++++ Exercise inputs
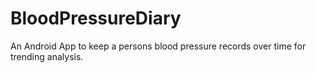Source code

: # BloodPressureDiary
An Android App to keep a persons blood pressure records over time for trending analysis.

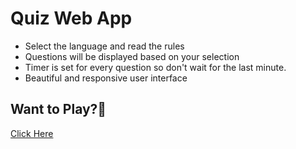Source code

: # Quiz Web App
- Select the language and read the rules
- Questions will be displayed based on your selection 
- Timer is set for every question so don't wait for the last minute.
- Beautiful and responsive user interface

## Want to Play?🏹
[Click Here](https://knotsid.github.io/Quiz-app/htm.html)
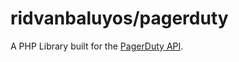 ridvanbaluyos/pagerduty
=======
A PHP Library built for the [PagerDuty API](https://developer.pagerduty.com/).
<br/><br/>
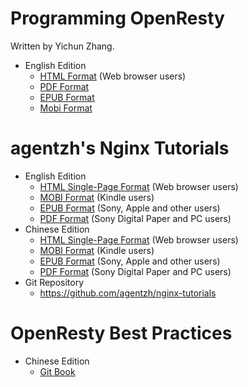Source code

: <!---
    @title         eBooks
    @creator       Yichun Zhang
    @created       2012-01-05 15:15 GMT
--->

# Programming OpenResty

Written by Yichun Zhang.

* English Edition
    * [HTML Format](https://openresty.gitbooks.io/programming-openresty/content/) (Web browser users)
    * [PDF Format](https://www.gitbook.com/download/pdf/book/openresty/programming-openresty)
    * [EPUB Format](https://www.gitbook.com/download/epub/book/openresty/programming-openresty)
    * [Mobi Format](https://www.gitbook.com/download/mobi/book/openresty/programming-openresty)

# agentzh's Nginx Tutorials

* English Edition
    * [HTML Single-Page Format](https://openresty.org/download/agentzh-nginx-tutorials-enuk.html) (Web browser users)
    * [MOBI Format](https://openresty.org/download/agentzh-nginx-tutorials-enuk.mobi) (Kindle users)
    * [EPUB Format](https://openresty.org/download/agentzh-nginx-tutorials-enuk.epub) (Sony, Apple and other users)
    * [PDF Format](https://openresty.org/download/agentzh-nginx-tutorials-enuk.pdf) (Sony Digital Paper and PC users)
* Chinese Edition
    * [HTML Single-Page Format](https://openresty.org/download/agentzh-nginx-tutorials-zhcn.html) (Web browser users)
    * [MOBI Format](https://openresty.org/download/agentzh-nginx-tutorials-zhcn.mobi) (Kindle users)
    * [EPUB Format](https://openresty.org/download/agentzh-nginx-tutorials-zhcn.epub) (Sony, Apple and other users)
    * [PDF Format](https://openresty.org/download/agentzh-nginx-tutorials-zhcn.pdf) (Sony Digital Paper and PC users)
* Git Repository
    * https://github.com/agentzh/nginx-tutorials

# OpenResty Best Practices

* Chinese Edition
    * [Git Book](https://www.gitbook.com/book/moonbingbing/openresty-best-practices/details)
++++++++
* Your goal
Of the lines in the data, report each one containing the string "Digital".

* Response to the task
    * [PDF Format](https://openresty.org/download/agentzh-nginx-tutorials-enuk.pdf) (Sony Digital Paper and PC users)
    * [PDF Format](https://openresty.org/download/agentzh-nginx-tutorials-zhcn.pdf) (Sony Digital Paper and PC users)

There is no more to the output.